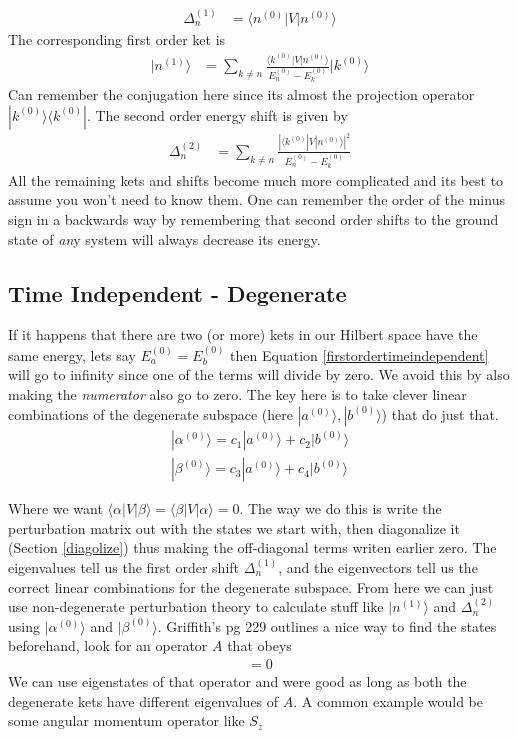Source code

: \begin{align}
\Delta_n^{(1)} &= \langle n^{(0)}|V|n^{(0)}\rangle
\end{align}
The corresponding first order ket is
\begin{align}\label{firstordertimeindependent}
 |n^{(1)}\rangle &= \sum_{k\neq n}\frac{\langle k^{(0)} |V|n^{(0)}\rangle}{E_n^{(0)}-E_k^{(0)}}|k^{(0)}\rangle
\end{align}
Can remember the conjugation here since its almost the projection operator $|k^{(0)}\rangle\langle k^{(0)}|$. The second order energy shift is given by
\begin{align}
\Delta_n^{(2)} &= \sum_{k\neq n} \frac{|\langle k^{(0)}| V| n^{(0)}\rangle|^2}{E_n^{(0)} - E_k^{(0)}}
\end{align}
All the remaining kets and shifts become much more complicated and its best to assume you won't need to know them. One can remember the order of the minus sign in a backwards way by remembering that second order shifts to the ground state of \emph{an}y system will always decrease its energy. 


\subsection{Time Independent - Degenerate}
If it happens that there are two (or more) kets in our Hilbert space have the same energy, lets say $E_a^{(0)} = E_b^{(0)}$ then Equation \ref{firstordertimeindependent} will go to infinity since one of the terms will divide by zero. We avoid this by also making the \emph{numerator} also go to zero. The key here is to take clever linear combinations of the degenerate subspace (here $|a^{(0)}\rangle, |b^{(0)}\rangle$) that do just that. 
\begin{align}
|\alpha^{(0)}\rangle = c_1 |a^{(0)}\rangle + c_2|b^{(0)}\rangle\\
|\beta^{(0)}\rangle = c_3|a^{(0)}\rangle + c_4|b^{(0)}\rangle
\end{align}

Where we want $\langle \alpha |V |\beta \rangle = \langle \beta |V|\alpha\rangle  = 0$. The way we do this is write the perturbation matrix out with the states we start with, then diagonalize it (Section \ref{diagolize}) thus making the off-diagonal terms writen earlier zero. The eigenvalues tell us the first order shift $\Delta_n^{(1)}$, and the eigenvectors tell us the correct linear combinations for the degenerate subspace. From here we can just use non-degenerate perturbation theory to calculate stuff like $|n^{(1)}\rangle$ and $\Delta_n^{(2)}$ using $|\alpha^{(0)}\rangle$ and $|\beta^{(0)}\rangle$. 
Griffith's pg 229 outlines a nice way to find the states beforehand, look for an operator $A$ that obeys 
\begin{align}
[A,V] = 0
\end{align}
We can use eigenstates of that operator and were good as long as both the degenerate kets have different eigenvalues of $A$. A common example would be some angular momentum operator like $S_z$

• What to produce
Retype the records exactly, but skip the pictures.

• Exercise output
Source code

: \begin{align}
\Delta_n^{(1)} &= \langle n^{(0)}|V|n^{(0)}\rangle
\end{align}
The corresponding first order ket is
\begin{align}\label{firstordertimeindependent}
 |n^{(1)}\rangle &= \sum_{k\neq n}\frac{\langle k^{(0)} |V|n^{(0)}\rangle}{E_n^{(0)}-E_k^{(0)}}|k^{(0)}\rangle
\end{align}
Can remember the conjugation here since its almost the projection operator $|k^{(0)}\rangle\langle k^{(0)}|$. The second order energy shift is given by
\begin{align}
\Delta_n^{(2)} &= \sum_{k\neq n} \frac{|\langle k^{(0)}| V| n^{(0)}\rangle|^2}{E_n^{(0)} - E_k^{(0)}}
\end{align}
All the remaining kets and shifts become much more complicated and its best to assume you won't need to know them. One can remember the order of the minus sign in a backwards way by remembering that second order shifts to the ground state of \emph{an}y system will always decrease its energy. 


\subsection{Time Independent - Degenerate}
If it happens that there are two (or more) kets in our Hilbert space have the same energy, lets say $E_a^{(0)} = E_b^{(0)}$ then Equation \ref{firstordertimeindependent} will go to infinity since one of the terms will divide by zero. We avoid this by also making the \emph{numerator} also go to zero. The key here is to take clever linear combinations of the degenerate subspace (here $|a^{(0)}\rangle, |b^{(0)}\rangle$) that do just that. 
\begin{align}
|\alpha^{(0)}\rangle = c_1 |a^{(0)}\rangle + c_2|b^{(0)}\rangle\\
|\beta^{(0)}\rangle = c_3|a^{(0)}\rangle + c_4|b^{(0)}\rangle
\end{align}

Where we want $\langle \alpha |V |\beta \rangle = \langle \beta |V|\alpha\rangle  = 0$. The way we do this is write the perturbation matrix out with the states we start with, then diagonalize it (Section \ref{diagolize}) thus making the off-diagonal terms writen earlier zero. The eigenvalues tell us the first order shift $\Delta_n^{(1)}$, and the eigenvectors tell us the correct linear combinations for the degenerate subspace. From here we can just use non-degenerate perturbation theory to calculate stuff like $|n^{(1)}\rangle$ and $\Delta_n^{(2)}$ using $|\alpha^{(0)}\rangle$ and $|\beta^{(0)}\rangle$. 
Griffith's pg 229 outlines a nice way to find the states beforehand, look for an operator $A$ that obeys 
\begin{align}
[A,V] = 0
\end{align}
We can use eigenstates of that operator and were good as long as both the degenerate kets have different eigenvalues of $A$. A common example would be some angular momentum operator like $S_z$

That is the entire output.